The only area where all of this falls apart is archival work. There, getting the balance accurate Really Matters. I’ve got no suggestions about managing that.

Many thanks, informative and fun :slight_smile:

Richard, not much to add actually, you can of course do whatever you like with your equipment and as long as your pictures are to taste for your eyes everything is fine. But do not expect your pictures to look or to print the same as before from the day on you got a new monitor or printer. In this case you could of course adjust those to present your pictures as the ones before but this will let you end up in a total mess… And do not forget that even calibration gets outdated and inks are changing and whatever…

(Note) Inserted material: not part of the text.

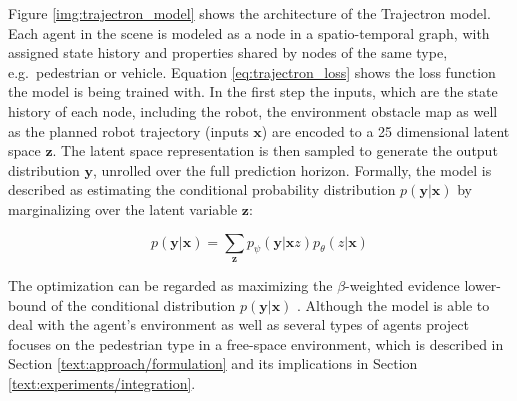 Figure \ref{img:trajectron_model} shows the architecture of the Trajectron model. Each agent in the scene is modeled as a node in a spatio-temporal graph, with assigned state history and properties shared by nodes of the same type, e.g.\ pedestrian or vehicle. Equation \ref{eq:trajectron_loss} shows the loss function the model is being trained with. In the first step the inputs, which are the state history of each node, including the robot, the environment obstacle map as well as the planned robot trajectory (inputs $\boldsymbol{x}$) are encoded to a 25 dimensional latent space $\boldsymbol{z}$. The latent space representation is then sampled to generate the output distribution $\boldsymbol{y}$, unrolled over the full prediction horizon. Formally, the model is described as estimating the conditional probability distribution $p(\boldsymbol{y}|\boldsymbol{x})$ by marginalizing over the latent variable $\boldsymbol{z}$:

\begin{equation}
p(\boldsymbol{y}|\boldsymbol{x}) = \sum_{\boldsymbol{z}} p_{\psi} (\boldsymbol{y} | \boldsymbol{x} z) p_{\theta}(z | \boldsymbol{x})
\end{equation}

The optimization can be regarded as maximizing the $\beta$-weighted evidence lower-bound of the conditional distribution $p(\boldsymbol{y}|\boldsymbol{x})$ \cite{Ivanovic2018}. Although the model is able to deal with the agent's environment as well as several types of agents project \project focuses on the pedestrian type in a free-space environment, which is described in Section \ref{text:approach/formulation} and its implications in Section \ref{text:experiments/integration}.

And nobody here but yourself can answer your question “does this fit what I want to see here”.

No surprise in anything you say. Without a reliable standard, it’s all by guess and by gosh. For anyone with less than a corporately backed budget, calibration remains in the eye of the beholder.

The technophile in me wishes it were otherwise, while the rest of me goes back to twiddling controls, and dumping gallons of ink on tons of paper, in hopes of finding what I really had mind.

Richard, get yourself a used Datacolor Spyder5 or x- pro for maybe 50 bucks at ebay and you‘re done for the monitor. No idea fo printing but your Epson should do well.